> _How to complete this task_: The answer should be an exact copy of the data.

> _Given data_:
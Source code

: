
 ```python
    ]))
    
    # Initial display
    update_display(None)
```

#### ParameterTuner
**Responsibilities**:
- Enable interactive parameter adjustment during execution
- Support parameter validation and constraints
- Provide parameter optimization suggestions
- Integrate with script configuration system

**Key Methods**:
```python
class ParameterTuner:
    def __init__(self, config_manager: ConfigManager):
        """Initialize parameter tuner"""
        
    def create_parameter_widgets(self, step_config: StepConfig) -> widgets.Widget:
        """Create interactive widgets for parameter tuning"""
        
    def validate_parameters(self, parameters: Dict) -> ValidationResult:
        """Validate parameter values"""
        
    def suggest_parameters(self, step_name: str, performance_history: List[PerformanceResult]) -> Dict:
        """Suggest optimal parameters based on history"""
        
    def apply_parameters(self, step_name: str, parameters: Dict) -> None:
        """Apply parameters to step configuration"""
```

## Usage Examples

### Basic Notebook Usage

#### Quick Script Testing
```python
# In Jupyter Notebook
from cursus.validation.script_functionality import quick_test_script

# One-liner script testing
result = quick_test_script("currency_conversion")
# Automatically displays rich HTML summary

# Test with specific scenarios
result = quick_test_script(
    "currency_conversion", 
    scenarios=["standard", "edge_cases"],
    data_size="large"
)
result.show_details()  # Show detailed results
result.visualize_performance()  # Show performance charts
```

> _Expected answer_:
Source code

:
 ```python
    ]))
    
    # Initial display
    update_display(None)
```

#### ParameterTuner
**Responsibilities**:
- Enable interactive parameter adjustment during execution
- Support parameter validation and constraints
- Provide parameter optimization suggestions
- Integrate with script configuration system

**Key Methods**:
```python
class ParameterTuner:
    def __init__(self, config_manager: ConfigManager):
        """Initialize parameter tuner"""
        
    def create_parameter_widgets(self, step_config: StepConfig) -> widgets.Widget:
        """Create interactive widgets for parameter tuning"""
        
    def validate_parameters(self, parameters: Dict) -> ValidationResult:
        """Validate parameter values"""
        
    def suggest_parameters(self, step_name: str, performance_history: List[PerformanceResult]) -> Dict:
        """Suggest optimal parameters based on history"""
        
    def apply_parameters(self, step_name: str, parameters: Dict) -> None:
        """Apply parameters to step configuration"""
```

## Usage Examples

### Basic Notebook Usage

#### Quick Script Testing
```python
# In Jupyter Notebook
from cursus.validation.script_functionality import quick_test_script

# One-liner script testing
result = quick_test_script("currency_conversion")
# Automatically displays rich HTML summary

# Test with specific scenarios
result = quick_test_script(
    "currency_conversion", 
    scenarios=["standard", "edge_cases"],
    data_size="large"
)
result.show_details()  # Show detailed results
result.visualize_performance()  # Show performance charts
```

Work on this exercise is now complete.